Once a line is found to contain "into", copy it out of the listing.

BEGIN

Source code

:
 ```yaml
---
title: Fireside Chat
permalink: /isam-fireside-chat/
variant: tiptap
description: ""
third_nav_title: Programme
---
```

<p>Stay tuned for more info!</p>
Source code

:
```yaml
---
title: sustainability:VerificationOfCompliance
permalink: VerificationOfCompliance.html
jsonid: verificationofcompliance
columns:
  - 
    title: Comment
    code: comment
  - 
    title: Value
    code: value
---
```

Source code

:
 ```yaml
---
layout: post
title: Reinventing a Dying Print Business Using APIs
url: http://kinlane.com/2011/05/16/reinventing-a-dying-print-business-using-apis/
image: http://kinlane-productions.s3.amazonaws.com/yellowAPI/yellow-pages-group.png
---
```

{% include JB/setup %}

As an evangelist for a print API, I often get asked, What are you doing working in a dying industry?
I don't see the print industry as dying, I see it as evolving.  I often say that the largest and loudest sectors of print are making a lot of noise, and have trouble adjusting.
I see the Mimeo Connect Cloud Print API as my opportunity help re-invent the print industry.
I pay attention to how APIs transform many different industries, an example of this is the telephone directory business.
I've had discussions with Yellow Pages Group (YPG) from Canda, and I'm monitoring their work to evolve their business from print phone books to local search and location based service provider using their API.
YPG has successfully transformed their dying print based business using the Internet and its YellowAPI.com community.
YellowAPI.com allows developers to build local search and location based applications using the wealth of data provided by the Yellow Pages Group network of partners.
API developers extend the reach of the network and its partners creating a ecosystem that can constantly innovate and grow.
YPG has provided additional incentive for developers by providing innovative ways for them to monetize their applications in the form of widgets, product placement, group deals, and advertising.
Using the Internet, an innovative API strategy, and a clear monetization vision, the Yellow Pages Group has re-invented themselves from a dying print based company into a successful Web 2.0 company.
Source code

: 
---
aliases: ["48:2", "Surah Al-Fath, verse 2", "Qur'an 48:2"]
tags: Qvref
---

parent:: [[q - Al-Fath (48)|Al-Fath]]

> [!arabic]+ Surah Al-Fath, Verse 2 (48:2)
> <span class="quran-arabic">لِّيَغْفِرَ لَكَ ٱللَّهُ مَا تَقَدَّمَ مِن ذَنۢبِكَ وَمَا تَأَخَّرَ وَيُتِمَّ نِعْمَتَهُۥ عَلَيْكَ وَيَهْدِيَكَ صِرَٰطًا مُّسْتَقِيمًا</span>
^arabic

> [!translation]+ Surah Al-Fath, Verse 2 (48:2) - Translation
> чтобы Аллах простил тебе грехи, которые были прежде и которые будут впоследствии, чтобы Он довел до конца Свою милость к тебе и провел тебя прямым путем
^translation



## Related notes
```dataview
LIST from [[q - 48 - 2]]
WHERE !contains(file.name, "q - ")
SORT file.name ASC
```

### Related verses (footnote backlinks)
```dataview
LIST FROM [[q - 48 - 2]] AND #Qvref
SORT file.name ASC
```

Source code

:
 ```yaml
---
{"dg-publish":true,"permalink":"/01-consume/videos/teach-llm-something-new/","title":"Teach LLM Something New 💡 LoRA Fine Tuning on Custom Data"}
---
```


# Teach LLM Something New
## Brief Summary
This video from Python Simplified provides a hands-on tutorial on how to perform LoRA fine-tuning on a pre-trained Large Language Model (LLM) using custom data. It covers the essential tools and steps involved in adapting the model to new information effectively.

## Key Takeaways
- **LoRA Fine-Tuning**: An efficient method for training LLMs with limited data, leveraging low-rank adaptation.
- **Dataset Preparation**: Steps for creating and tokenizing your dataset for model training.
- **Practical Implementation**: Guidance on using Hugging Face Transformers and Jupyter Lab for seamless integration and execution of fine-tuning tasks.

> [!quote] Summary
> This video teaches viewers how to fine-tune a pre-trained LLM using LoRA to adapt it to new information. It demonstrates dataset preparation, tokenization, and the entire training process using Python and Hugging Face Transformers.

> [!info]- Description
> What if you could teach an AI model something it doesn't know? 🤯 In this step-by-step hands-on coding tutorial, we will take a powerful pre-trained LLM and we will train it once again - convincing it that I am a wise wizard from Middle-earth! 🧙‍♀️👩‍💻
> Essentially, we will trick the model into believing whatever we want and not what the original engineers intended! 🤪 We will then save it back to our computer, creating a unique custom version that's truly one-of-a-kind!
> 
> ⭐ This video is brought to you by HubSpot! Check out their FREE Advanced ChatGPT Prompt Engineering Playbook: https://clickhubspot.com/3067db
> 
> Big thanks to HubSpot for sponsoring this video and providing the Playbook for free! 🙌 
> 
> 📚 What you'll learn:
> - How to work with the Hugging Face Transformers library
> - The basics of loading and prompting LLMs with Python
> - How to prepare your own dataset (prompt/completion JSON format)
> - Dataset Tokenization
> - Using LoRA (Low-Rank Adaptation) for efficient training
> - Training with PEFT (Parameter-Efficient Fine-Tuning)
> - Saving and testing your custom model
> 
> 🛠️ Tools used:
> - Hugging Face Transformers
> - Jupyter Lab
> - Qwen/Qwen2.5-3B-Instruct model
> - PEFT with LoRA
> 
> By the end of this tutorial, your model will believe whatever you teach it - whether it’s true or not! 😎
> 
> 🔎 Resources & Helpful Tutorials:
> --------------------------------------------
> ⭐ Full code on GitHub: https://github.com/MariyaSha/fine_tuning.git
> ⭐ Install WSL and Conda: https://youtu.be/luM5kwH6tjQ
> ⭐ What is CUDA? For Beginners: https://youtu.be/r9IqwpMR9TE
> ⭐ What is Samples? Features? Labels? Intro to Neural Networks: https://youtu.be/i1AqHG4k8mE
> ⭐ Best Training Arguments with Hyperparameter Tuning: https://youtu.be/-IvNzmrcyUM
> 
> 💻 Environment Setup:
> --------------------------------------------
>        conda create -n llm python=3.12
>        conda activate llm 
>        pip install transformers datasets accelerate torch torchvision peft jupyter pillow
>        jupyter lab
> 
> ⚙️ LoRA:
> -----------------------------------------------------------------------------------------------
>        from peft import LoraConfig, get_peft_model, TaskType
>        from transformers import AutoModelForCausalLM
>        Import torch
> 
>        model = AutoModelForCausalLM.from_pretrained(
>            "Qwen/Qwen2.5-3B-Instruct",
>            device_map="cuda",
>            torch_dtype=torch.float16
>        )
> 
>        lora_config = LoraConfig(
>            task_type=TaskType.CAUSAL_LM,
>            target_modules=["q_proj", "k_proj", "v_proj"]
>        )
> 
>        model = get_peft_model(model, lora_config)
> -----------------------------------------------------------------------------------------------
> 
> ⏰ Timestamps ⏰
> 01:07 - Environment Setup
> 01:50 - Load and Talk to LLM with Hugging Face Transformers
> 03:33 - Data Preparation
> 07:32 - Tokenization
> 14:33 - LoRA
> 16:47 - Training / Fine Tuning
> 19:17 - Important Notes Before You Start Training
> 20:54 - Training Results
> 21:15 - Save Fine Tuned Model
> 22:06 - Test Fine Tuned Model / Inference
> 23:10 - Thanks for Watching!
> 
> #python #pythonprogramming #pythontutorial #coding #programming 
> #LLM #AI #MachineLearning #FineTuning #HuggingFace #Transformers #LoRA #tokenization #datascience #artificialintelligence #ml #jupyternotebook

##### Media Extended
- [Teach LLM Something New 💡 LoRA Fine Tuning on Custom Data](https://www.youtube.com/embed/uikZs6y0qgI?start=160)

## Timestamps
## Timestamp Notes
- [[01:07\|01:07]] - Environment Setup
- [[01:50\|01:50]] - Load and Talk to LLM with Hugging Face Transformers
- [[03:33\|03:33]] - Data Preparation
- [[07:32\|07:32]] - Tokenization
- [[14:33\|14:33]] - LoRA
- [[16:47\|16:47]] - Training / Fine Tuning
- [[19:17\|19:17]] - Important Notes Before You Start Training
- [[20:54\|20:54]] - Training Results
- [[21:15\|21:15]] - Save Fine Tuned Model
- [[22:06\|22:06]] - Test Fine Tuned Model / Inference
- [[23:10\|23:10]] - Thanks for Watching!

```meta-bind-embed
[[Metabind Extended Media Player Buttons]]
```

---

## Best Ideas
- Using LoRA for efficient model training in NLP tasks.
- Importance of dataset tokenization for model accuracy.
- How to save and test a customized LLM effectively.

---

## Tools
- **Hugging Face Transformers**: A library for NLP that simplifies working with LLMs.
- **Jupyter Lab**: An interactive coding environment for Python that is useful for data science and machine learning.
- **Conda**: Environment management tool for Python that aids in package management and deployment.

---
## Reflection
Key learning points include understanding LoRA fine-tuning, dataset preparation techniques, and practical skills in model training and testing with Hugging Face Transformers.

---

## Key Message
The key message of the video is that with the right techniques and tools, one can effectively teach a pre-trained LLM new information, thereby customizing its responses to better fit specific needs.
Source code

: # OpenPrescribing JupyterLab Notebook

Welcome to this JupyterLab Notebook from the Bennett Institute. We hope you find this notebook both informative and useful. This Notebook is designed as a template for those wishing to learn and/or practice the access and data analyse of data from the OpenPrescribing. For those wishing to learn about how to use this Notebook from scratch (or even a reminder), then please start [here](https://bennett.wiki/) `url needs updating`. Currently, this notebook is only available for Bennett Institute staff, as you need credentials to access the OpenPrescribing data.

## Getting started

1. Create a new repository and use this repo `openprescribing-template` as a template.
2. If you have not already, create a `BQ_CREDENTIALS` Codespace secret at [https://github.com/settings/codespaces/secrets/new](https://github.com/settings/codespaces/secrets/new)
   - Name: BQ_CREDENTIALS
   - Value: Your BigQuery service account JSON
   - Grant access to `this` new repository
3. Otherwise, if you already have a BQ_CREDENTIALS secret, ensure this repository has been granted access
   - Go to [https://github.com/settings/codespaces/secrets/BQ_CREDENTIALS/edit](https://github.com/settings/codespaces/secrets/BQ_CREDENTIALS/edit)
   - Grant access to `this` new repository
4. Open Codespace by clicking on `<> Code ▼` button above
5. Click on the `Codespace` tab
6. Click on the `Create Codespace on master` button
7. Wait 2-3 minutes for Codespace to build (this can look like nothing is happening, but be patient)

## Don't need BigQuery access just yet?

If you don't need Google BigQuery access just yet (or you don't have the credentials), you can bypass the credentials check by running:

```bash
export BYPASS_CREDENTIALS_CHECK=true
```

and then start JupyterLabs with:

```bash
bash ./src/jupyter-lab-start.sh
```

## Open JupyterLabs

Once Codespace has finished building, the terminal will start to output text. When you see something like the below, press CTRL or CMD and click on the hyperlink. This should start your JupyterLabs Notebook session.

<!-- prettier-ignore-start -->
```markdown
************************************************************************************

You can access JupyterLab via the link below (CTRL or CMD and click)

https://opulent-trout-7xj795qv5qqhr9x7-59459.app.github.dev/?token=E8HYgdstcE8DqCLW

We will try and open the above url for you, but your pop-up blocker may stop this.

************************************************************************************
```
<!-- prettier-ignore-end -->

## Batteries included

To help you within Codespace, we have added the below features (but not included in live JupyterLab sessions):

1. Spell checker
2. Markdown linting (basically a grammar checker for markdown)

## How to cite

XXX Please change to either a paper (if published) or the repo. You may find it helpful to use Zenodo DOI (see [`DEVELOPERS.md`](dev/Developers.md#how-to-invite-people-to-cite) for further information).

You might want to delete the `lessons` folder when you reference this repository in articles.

END

YOUR SOLUTION:
Using the Internet, an innovative API strategy, and a clear monetization vision, the Yellow Pages Group has re-invented themselves from a dying print based company into a successful Web 2.0 company.
> Essentially, we will trick the model into believing whatever we want and not what the original engineers intended! 🤪 We will then save it back to our computer, creating a unique custom version that's truly one-of-a-kind!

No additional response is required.